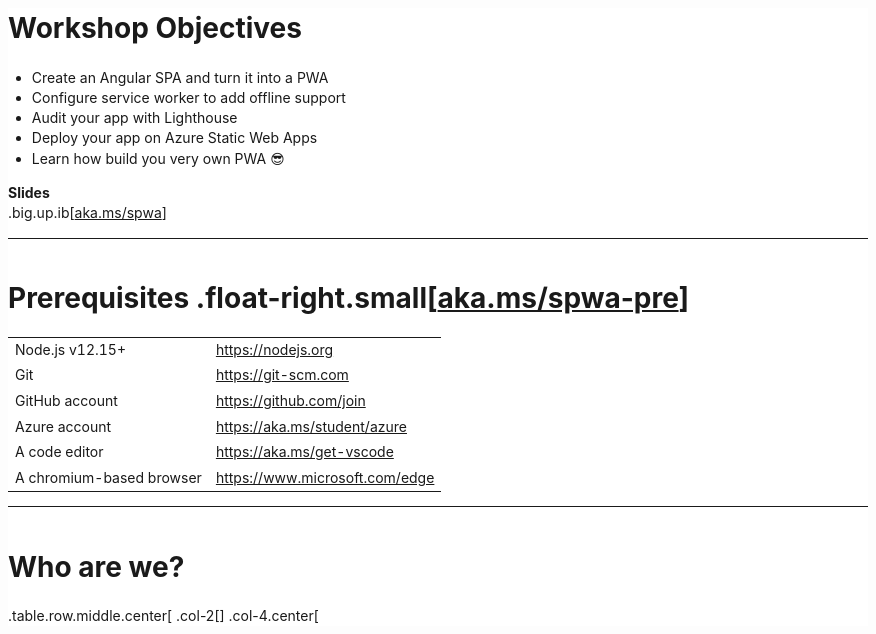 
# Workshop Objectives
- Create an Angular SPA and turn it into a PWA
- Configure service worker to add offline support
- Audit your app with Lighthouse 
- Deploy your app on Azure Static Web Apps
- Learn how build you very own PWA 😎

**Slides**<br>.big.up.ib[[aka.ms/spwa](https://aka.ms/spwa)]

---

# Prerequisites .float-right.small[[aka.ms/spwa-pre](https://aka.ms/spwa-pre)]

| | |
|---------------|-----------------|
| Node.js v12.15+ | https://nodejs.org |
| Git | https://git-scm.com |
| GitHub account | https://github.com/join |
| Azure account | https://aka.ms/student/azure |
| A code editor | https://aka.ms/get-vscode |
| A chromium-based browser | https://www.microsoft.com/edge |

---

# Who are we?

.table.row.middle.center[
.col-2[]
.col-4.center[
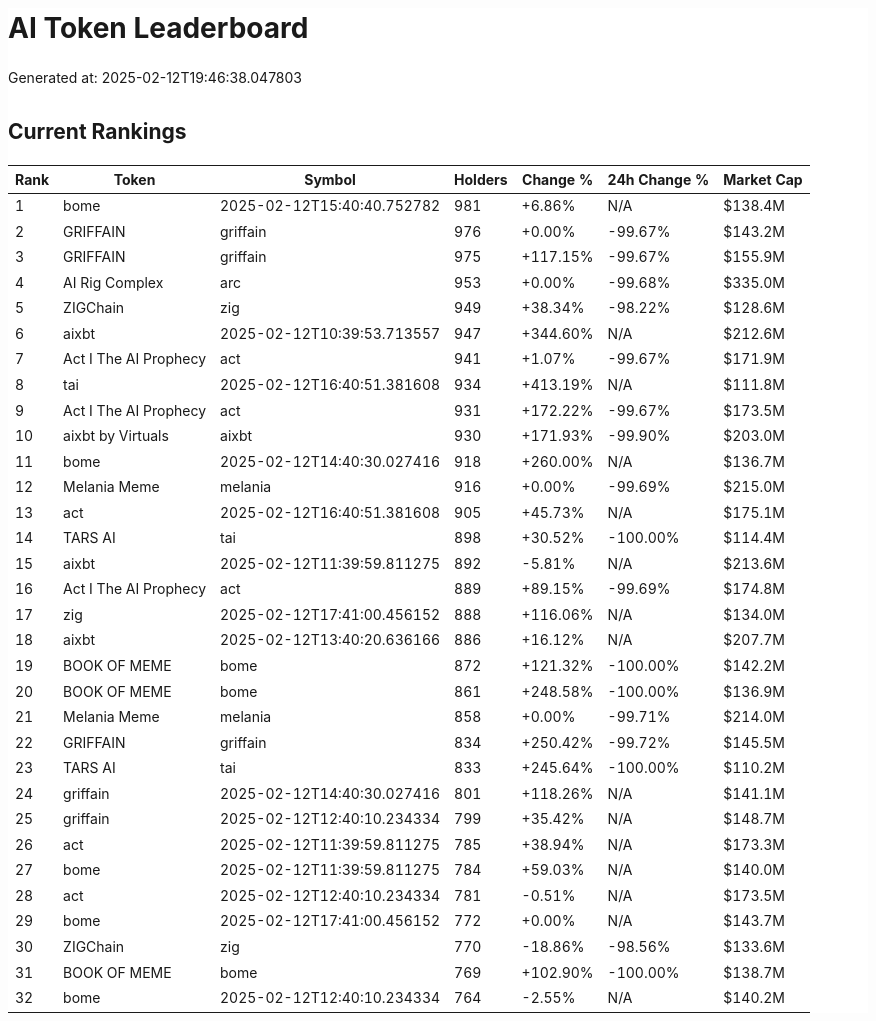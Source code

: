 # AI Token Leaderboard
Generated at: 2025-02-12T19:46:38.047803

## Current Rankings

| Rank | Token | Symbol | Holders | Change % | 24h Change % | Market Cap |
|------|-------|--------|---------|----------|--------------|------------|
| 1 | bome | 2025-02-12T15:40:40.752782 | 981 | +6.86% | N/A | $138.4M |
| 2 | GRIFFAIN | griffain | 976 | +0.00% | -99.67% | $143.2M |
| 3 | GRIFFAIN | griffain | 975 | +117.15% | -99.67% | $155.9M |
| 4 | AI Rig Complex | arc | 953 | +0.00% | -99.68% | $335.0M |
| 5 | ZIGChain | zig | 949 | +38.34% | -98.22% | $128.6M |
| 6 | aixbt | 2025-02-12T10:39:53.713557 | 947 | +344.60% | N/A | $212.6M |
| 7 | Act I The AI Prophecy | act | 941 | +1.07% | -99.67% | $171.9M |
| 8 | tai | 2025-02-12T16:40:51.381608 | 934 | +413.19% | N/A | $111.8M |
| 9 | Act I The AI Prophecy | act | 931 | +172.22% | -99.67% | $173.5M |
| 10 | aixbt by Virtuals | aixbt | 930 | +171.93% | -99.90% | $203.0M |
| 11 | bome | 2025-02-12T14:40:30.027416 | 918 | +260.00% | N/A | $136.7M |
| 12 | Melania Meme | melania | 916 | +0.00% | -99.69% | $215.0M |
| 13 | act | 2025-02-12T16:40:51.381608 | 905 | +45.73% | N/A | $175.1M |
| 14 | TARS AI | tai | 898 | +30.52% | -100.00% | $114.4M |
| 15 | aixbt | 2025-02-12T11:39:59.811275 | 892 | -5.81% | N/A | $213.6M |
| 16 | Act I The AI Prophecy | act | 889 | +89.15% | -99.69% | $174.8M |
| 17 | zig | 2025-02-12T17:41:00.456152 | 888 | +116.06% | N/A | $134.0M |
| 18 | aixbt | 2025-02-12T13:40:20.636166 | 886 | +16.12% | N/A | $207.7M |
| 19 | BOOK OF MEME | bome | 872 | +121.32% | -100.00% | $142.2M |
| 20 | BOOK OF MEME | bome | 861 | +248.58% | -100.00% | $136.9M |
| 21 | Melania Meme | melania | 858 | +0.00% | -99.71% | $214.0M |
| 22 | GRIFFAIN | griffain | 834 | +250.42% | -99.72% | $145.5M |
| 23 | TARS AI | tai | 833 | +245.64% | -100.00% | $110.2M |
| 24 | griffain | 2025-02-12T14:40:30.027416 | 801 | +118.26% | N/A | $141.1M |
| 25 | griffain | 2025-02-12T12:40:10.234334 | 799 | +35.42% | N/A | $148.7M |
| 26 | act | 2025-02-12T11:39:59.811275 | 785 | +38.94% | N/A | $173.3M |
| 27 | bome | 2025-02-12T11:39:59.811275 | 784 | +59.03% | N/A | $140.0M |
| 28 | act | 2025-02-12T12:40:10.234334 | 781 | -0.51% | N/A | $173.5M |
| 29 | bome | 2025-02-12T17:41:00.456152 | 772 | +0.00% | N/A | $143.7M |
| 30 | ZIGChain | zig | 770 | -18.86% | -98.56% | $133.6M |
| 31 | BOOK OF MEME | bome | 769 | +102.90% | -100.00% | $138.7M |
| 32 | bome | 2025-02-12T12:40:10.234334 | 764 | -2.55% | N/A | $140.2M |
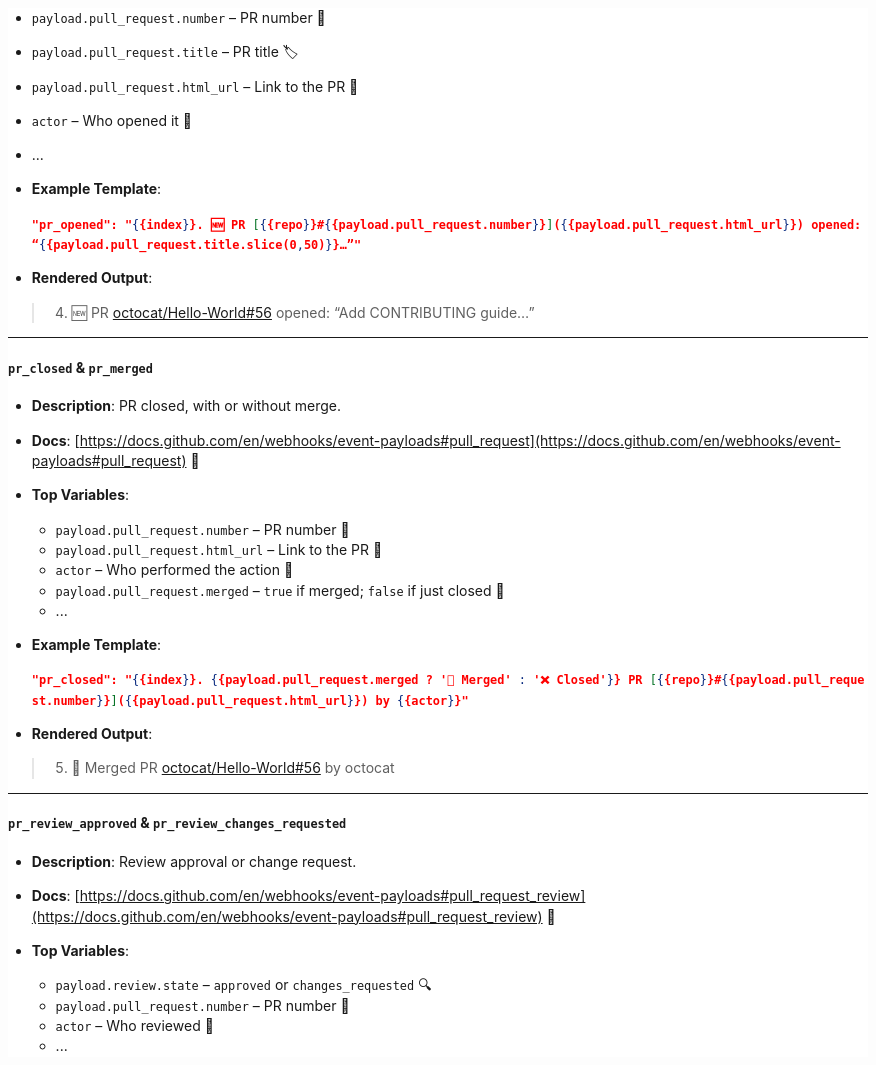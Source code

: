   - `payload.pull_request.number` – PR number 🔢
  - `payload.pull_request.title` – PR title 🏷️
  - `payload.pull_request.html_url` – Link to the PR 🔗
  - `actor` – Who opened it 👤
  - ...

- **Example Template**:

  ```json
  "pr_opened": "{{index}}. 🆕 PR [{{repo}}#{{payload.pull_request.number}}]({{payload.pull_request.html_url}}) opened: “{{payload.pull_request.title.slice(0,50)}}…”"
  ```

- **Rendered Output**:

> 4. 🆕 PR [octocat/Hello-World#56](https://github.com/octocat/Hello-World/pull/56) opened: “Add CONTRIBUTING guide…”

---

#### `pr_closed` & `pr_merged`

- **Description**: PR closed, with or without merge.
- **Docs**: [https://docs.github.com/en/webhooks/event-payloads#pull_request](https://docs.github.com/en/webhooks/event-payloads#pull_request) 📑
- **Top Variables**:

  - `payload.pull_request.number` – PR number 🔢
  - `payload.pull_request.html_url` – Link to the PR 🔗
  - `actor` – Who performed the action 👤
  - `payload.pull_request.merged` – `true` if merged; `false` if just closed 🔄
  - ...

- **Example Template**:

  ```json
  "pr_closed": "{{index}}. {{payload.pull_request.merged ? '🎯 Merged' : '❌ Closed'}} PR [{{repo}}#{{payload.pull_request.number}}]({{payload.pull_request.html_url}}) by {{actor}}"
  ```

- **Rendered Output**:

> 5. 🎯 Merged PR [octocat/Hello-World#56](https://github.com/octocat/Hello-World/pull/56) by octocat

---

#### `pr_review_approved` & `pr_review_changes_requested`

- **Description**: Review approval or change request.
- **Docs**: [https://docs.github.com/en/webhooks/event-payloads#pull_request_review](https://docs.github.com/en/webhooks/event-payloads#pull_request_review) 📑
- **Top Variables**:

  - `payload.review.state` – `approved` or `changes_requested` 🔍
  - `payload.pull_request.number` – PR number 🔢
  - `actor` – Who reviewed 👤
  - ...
=====
What to produce: Without the pictures, give the entries above back exactly.

Exercise solution:
# Workshop Objectives
- Create an Angular SPA and turn it into a PWA
- Configure service worker to add offline support
- Audit your app with Lighthouse 
- Deploy your app on Azure Static Web Apps
- Learn how build you very own PWA 😎

**Slides**<br>.big.up.ib[[aka.ms/spwa](https://aka.ms/spwa)]

---

# Prerequisites .float-right.small[[aka.ms/spwa-pre](https://aka.ms/spwa-pre)]

| | |
|---------------|-----------------|
| Node.js v12.15+ | https://nodejs.org |
| Git | https://git-scm.com |
| GitHub account | https://github.com/join |
| Azure account | https://aka.ms/student/azure |
| A code editor | https://aka.ms/get-vscode |
| A chromium-based browser | https://www.microsoft.com/edge |

---

# Who are we?

.table.row.middle.center[
.col-2[]
.col-4.center[
Source code

: # AI Token Leaderboard
Generated at: 2025-02-12T19:46:38.047803

## Current Rankings

| Rank | Token | Symbol | Holders | Change % | 24h Change % | Market Cap |
|------|-------|--------|---------|----------|--------------|------------|
| 1 | bome | 2025-02-12T15:40:40.752782 | 981 | +6.86% | N/A | $138.4M |
| 2 | GRIFFAIN | griffain | 976 | +0.00% | -99.67% | $143.2M |
| 3 | GRIFFAIN | griffain | 975 | +117.15% | -99.67% | $155.9M |
| 4 | AI Rig Complex | arc | 953 | +0.00% | -99.68% | $335.0M |
| 5 | ZIGChain | zig | 949 | +38.34% | -98.22% | $128.6M |
| 6 | aixbt | 2025-02-12T10:39:53.713557 | 947 | +344.60% | N/A | $212.6M |
| 7 | Act I The AI Prophecy | act | 941 | +1.07% | -99.67% | $171.9M |
| 8 | tai | 2025-02-12T16:40:51.381608 | 934 | +413.19% | N/A | $111.8M |
| 9 | Act I The AI Prophecy | act | 931 | +172.22% | -99.67% | $173.5M |
| 10 | aixbt by Virtuals | aixbt | 930 | +171.93% | -99.90% | $203.0M |
| 11 | bome | 2025-02-12T14:40:30.027416 | 918 | +260.00% | N/A | $136.7M |
| 12 | Melania Meme | melania | 916 | +0.00% | -99.69% | $215.0M |
| 13 | act | 2025-02-12T16:40:51.381608 | 905 | +45.73% | N/A | $175.1M |
| 14 | TARS AI | tai | 898 | +30.52% | -100.00% | $114.4M |
| 15 | aixbt | 2025-02-12T11:39:59.811275 | 892 | -5.81% | N/A | $213.6M |
| 16 | Act I The AI Prophecy | act | 889 | +89.15% | -99.69% | $174.8M |
| 17 | zig | 2025-02-12T17:41:00.456152 | 888 | +116.06% | N/A | $134.0M |
| 18 | aixbt | 2025-02-12T13:40:20.636166 | 886 | +16.12% | N/A | $207.7M |
| 19 | BOOK OF MEME | bome | 872 | +121.32% | -100.00% | $142.2M |
| 20 | BOOK OF MEME | bome | 861 | +248.58% | -100.00% | $136.9M |
| 21 | Melania Meme | melania | 858 | +0.00% | -99.71% | $214.0M |
| 22 | GRIFFAIN | griffain | 834 | +250.42% | -99.72% | $145.5M |
| 23 | TARS AI | tai | 833 | +245.64% | -100.00% | $110.2M |
| 24 | griffain | 2025-02-12T14:40:30.027416 | 801 | +118.26% | N/A | $141.1M |
| 25 | griffain | 2025-02-12T12:40:10.234334 | 799 | +35.42% | N/A | $148.7M |
| 26 | act | 2025-02-12T11:39:59.811275 | 785 | +38.94% | N/A | $173.3M |
| 27 | bome | 2025-02-12T11:39:59.811275 | 784 | +59.03% | N/A | $140.0M |
| 28 | act | 2025-02-12T12:40:10.234334 | 781 | -0.51% | N/A | $173.5M |
| 29 | bome | 2025-02-12T17:41:00.456152 | 772 | +0.00% | N/A | $143.7M |
| 30 | ZIGChain | zig | 770 | -18.86% | -98.56% | $133.6M |
| 31 | BOOK OF MEME | bome | 769 | +102.90% | -100.00% | $138.7M |
| 32 | bome | 2025-02-12T12:40:10.234334 | 764 | -2.55% | N/A | $140.2M |
Source code

:   - `payload.pull_request.number` – PR number 🔢
  - `payload.pull_request.title` – PR title 🏷️
  - `payload.pull_request.html_url` – Link to the PR 🔗
  - `actor` – Who opened it 👤
  - ...

- **Example Template**:

  ```json
  "pr_opened": "{{index}}. 🆕 PR [{{repo}}#{{payload.pull_request.number}}]({{payload.pull_request.html_url}}) opened: “{{payload.pull_request.title.slice(0,50)}}…”"
  ```

- **Rendered Output**:

> 4. 🆕 PR [octocat/Hello-World#56](https://github.com/octocat/Hello-World/pull/56) opened: “Add CONTRIBUTING guide…”

---

#### `pr_closed` & `pr_merged`

- **Description**: PR closed, with or without merge.
- **Docs**: [https://docs.github.com/en/webhooks/event-payloads#pull_request](https://docs.github.com/en/webhooks/event-payloads#pull_request) 📑
- **Top Variables**:

  - `payload.pull_request.number` – PR number 🔢
  - `payload.pull_request.html_url` – Link to the PR 🔗
  - `actor` – Who performed the action 👤
  - `payload.pull_request.merged` – `true` if merged; `false` if just closed 🔄
  - ...

- **Example Template**:

  ```json
  "pr_closed": "{{index}}. {{payload.pull_request.merged ? '🎯 Merged' : '❌ Closed'}} PR [{{repo}}#{{payload.pull_request.number}}]({{payload.pull_request.html_url}}) by {{actor}}"
  ```

- **Rendered Output**:

> 5. 🎯 Merged PR [octocat/Hello-World#56](https://github.com/octocat/Hello-World/pull/56) by octocat

---

#### `pr_review_approved` & `pr_review_changes_requested`

- **Description**: Review approval or change request.
- **Docs**: [https://docs.github.com/en/webhooks/event-payloads#pull_request_review](https://docs.github.com/en/webhooks/event-payloads#pull_request_review) 📑
- **Top Variables**:

  - `payload.review.state` – `approved` or `changes_requested` 🔍
  - `payload.pull_request.number` – PR number 🔢
  - `actor` – Who reviewed 👤
  - ...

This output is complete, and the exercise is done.